──────── Dataset excerpts ────────

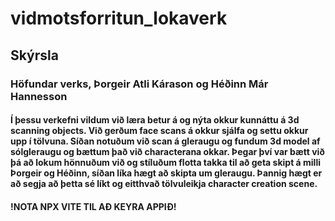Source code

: # vidmotsforritun_lokaverk

## Skýrsla

### Höfundar verks, Þorgeir Atli Kárason og Héðinn Már Hannesson

#### Í þessu verkefni vildum við læra betur á og nýta okkur kunnáttu á 3d scanning objects. Við gerðum face scans á okkur sjálfa og settu okkur upp í tölvuna. Síðan notuðum við scan á gleraugu og fundum 3d model af sólgleraugu og bættum það við characterana okkar. Þegar því var bætt við þá að lokum hönnuðum við og stíluðum flotta takka til að geta skipt á milli Þorgeir og Héðinn, síðan líka hægt að skipta um gleraugu. Þannig hægt er að segja að þetta sé líkt og eitthvað tölvuleikja character creation scene. 

#### !NOTA NPX VITE TIL AÐ KEYRA APPIÐ!
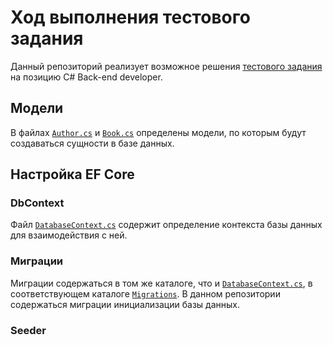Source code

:﻿# Ход выполнения тестового задания
Данный репозиторий реализует возможное решения [тестового задания](https://github.com/SendyChat/Sendy.CSharp.TestTask/tree/main) на позицию C# Back-end developer.

## Модели
В файлах [`Author.cs`](Solution.Sendy.CSharp.TestTask/DataBase/Models/Author.cs) и [`Book.cs`](Solution.Sendy.CSharp.TestTask/DataBase/Models/Book.cs) определены модели, по которым будут создаваться сущности в базе данных.

## Настройка EF Core
### DbContext
Файл [`DatabaseContext.cs`](Solution.Sendy.CSharp.TestTask/DataBase/DatabaseContext.cs) содержит определение контекста базы данных для взаимодействия с ней.

### Миграции
Миграции содержаться в том же каталоге, что и [`DatabaseContext.cs`](Solution.Sendy.CSharp.TestTask/DataBase/DatabaseContext.cs), в соответствующем каталоге [`Migrations`](Solution.Sendy.CSharp.TestTask/DataBase/Models).
В данном репозитории содержаться миграции инициализации базы данных.

### Seeder
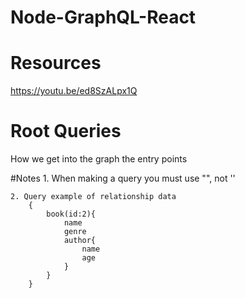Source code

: # Node-GraphQL-React

# Resources
https://youtu.be/ed8SzALpx1Q

# Root Queries
How we get into the graph the entry points

#Notes
    1. When making a query you must use "", not ''
    
    2. Query example of relationship data
        {
            book(id:2){
                name
                genre
                author{
                    name
                    age
                }
            }
        }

────────

### Problem statement
Within the entries, how many lines contain the word "https"? Answer with a number alone.

### Solution for this exercise
2